Extracted data entries »
=====

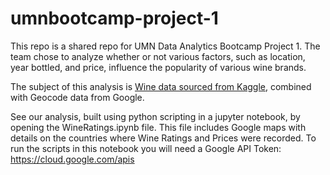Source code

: # umnbootcamp-project-1
This repo is a shared repo for UMN Data Analytics Bootcamp Project 1. The team chose to analyze whether or not various factors, such as location, year bottled, and price, influence the popularity of various wine brands.

The subject of this analysis is [Wine data sourced from Kaggle](https://www.kaggle.com/zynicide/wine-reviews), combined with Geocode data from Google. 

See our analysis, built using python scripting in a jupyter notebook, by opening the WineRatings.ipynb file. This file includes Google maps with details on the countries where Wine Ratings and Prices were recorded. To run the scripts in this notebook you will need a Google API Token: https://cloud.google.com/apis
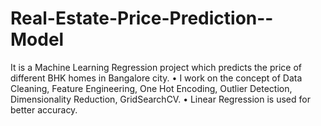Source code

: # Real-Estate-Price-Prediction--Model
It is a Machine Learning Regression project which  predicts the price of different BHK homes in  Bangalore city. • I work on the concept of Data Cleaning, Feature  Engineering, One Hot Encoding, Outlier Detection,  Dimensionality Reduction, GridSearchCV. • Linear Regression is used for better accuracy. 
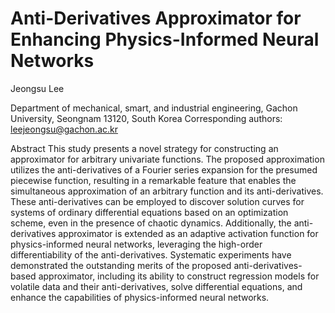 # Anti-Derivatives Approximator for Enhancing Physics-Informed Neural Networks
Jeongsu Lee

Department of mechanical, smart, and industrial engineering, Gachon University, Seongnam 13120, South Korea
Corresponding authors: leejeongsu@gachon.ac.kr 

Abstract
This study presents a novel strategy for constructing an approximator for arbitrary univariate functions. The proposed approximation utilizes the anti-derivatives of a Fourier series expansion for the presumed piecewise function, resulting in a remarkable feature that enables the simultaneous approximation of an arbitrary function and its anti-derivatives. These anti-derivatives can be employed to discover solution curves for systems of ordinary differential equations based on an optimization scheme, even in the presence of chaotic dynamics. Additionally, the anti-derivatives approximator is extended as an adaptive activation function for physics-informed neural networks, leveraging the high-order differentiability of the anti-derivatives. Systematic experiments have demonstrated the outstanding merits of the proposed anti-derivatives-based approximator, including its ability to construct regression models for volatile data and their anti-derivatives, solve differential equations, and enhance the capabilities of physics-informed neural networks.

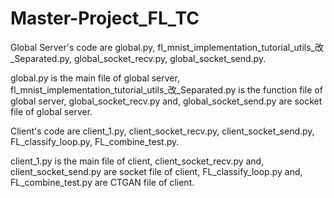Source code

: # Master-Project_FL_TC
Global Server's code are global.py, fl_mnist_implementation_tutorial_utils_改_Separated.py, global_socket_recv.py, global_socket_send.py.

global.py is the main file of global server, fl_mnist_implementation_tutorial_utils_改_Separated.py is the function file of global server, global_socket_recv.py and, global_socket_send.py are socket file of global server.

Client's code are client_1.py, client_socket_recv.py, client_socket_send.py, FL_classify_loop.py, FL_combine_test.py.

client_1.py is the main file of client, client_socket_recv.py and, client_socket_send.py are socket file of client, FL_classify_loop.py and, FL_combine_test.py are CTGAN file of client.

=====

WORK ITEM » Would you repeat exactly, and only, the lines from the start of the records above through the line containing "It is a Machine", with the pictures omitted?

RESPONSE BELOW »
Source code

: # umnbootcamp-project-1
This repo is a shared repo for UMN Data Analytics Bootcamp Project 1. The team chose to analyze whether or not various factors, such as location, year bottled, and price, influence the popularity of various wine brands.

The subject of this analysis is [Wine data sourced from Kaggle](https://www.kaggle.com/zynicide/wine-reviews), combined with Geocode data from Google. 

See our analysis, built using python scripting in a jupyter notebook, by opening the WineRatings.ipynb file. This file includes Google maps with details on the countries where Wine Ratings and Prices were recorded. To run the scripts in this notebook you will need a Google API Token: https://cloud.google.com/apis
Source code

: # Real-Estate-Price-Prediction--Model
It is a Machine Learning Regression project which  predicts the price of different BHK homes in  Bangalore city. • I work on the concept of Data Cleaning, Feature  Engineering, One Hot Encoding, Outlier Detection,  Dimensionality Reduction, GridSearchCV. • Linear Regression is used for better accuracy. 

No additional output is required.